Which is probably why Brian MacKenzie, who developed Crossfit Endurance, has never finished an endurance event. Or so I've read. You'll actually find lots of positive reviews about CF Endurance, but they usually start like this: "After years of doing long, slow distance work..." Sure, if someone with a big aerobic base adds intensity they will improve. But the reverse is not true: intensity can have some positive effects on aerobic capacity but it will not build an aerobic base.
 

North Coast Miller

Level 8 Valued Member
Which is probably why Brian MacKenzie, who developed Crossfit Endurance, has never finished an endurance event. Or so I've read. You'll actually find lots of positive reviews about CF Endurance, but they usually start like this: "After years of doing long, slow distance work..." Sure, if someone with a big aerobic base adds intensity they will improve. But the reverse is not true: intensity can have some positive effects on aerobic capacity but it will not build an aerobic base.
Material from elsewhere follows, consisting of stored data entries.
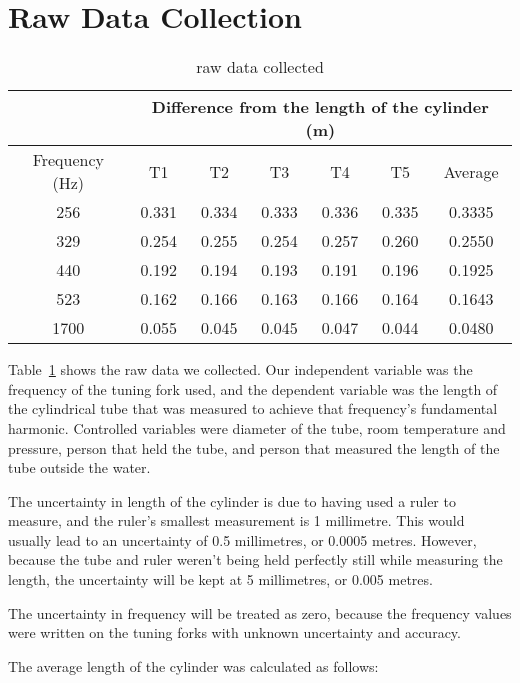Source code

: \documentclass{article}
\begin{document}
\section{Raw Data Collection}

\begin{table}[H]
  \centering
  \begin{tabular}{@{}ccccccc@{}}
    \toprule
    & \multicolumn{6}{c}{Difference from the length of the cylinder
    (m)} \\
    \midrule
    Frequency (Hz) & T1    & T2    & T3    & T4    & T5    & Average \\
    256            & 0.331 & 0.334 & 0.333 & 0.336 & 0.335 & 0.3335  \\
    329            & 0.254 & 0.255 & 0.254 & 0.257 & 0.260 & 0.2550  \\
    440            & 0.192 & 0.194 & 0.193 & 0.191 & 0.196 & 0.1925  \\
    523            & 0.162 & 0.166 & 0.163 & 0.166 & 0.164 & 0.1643  \\
    1700           & 0.055 & 0.045 & 0.045 & 0.047 & 0.044 & 0.0480  \\
    \bottomrule
  \end{tabular}
  \caption{raw data collected}\label{tab:raw-data}
\end{table}

Table~\ref{tab:raw-data} shows the raw data we collected. Our
independent variable was
the frequency of the tuning fork used, and the dependent variable was
the length of the cylindrical tube that was measured to achieve that
frequency's fundamental harmonic. Controlled variables were diameter
of the tube, room temperature and pressure, person that held the
tube, and person that measured the length of the tube outside the water.

The uncertainty in length of the cylinder is due to having used a
ruler to measure, and the ruler's smallest measurement is 1
millimetre. This would usually lead to an uncertainty of 0.5
millimetres, or 0.0005 metres. However, because the tube and ruler
weren't being held perfectly still while measuring the length, the
uncertainty will be kept at 5 millimetres, or 0.005 metres.

The uncertainty in frequency will be treated as zero, because the
frequency values were written on the tuning forks with unknown
uncertainty and accuracy.

The average length of the cylinder was calculated as follows:
\end{document}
---"The background on Mackenzie further illustrates periodization and how training design works. Before he developed CrossFit Endurance, he was a triathlete. And not just any triathlete: an Ironman triathlete (though to be honest, he wasn’t very fast).

So what happens when an athlete builds a base over years of cycling, swimming, and running and then focuses on the intense work like CFE? They get faster!

He had a good year in 2006, finishing two ultramarathons. Mackenzie uses his finishes at the ’06 Western States and one another ultra (I forget offhand) as proof that CFE works. But then look at his progress after 2006…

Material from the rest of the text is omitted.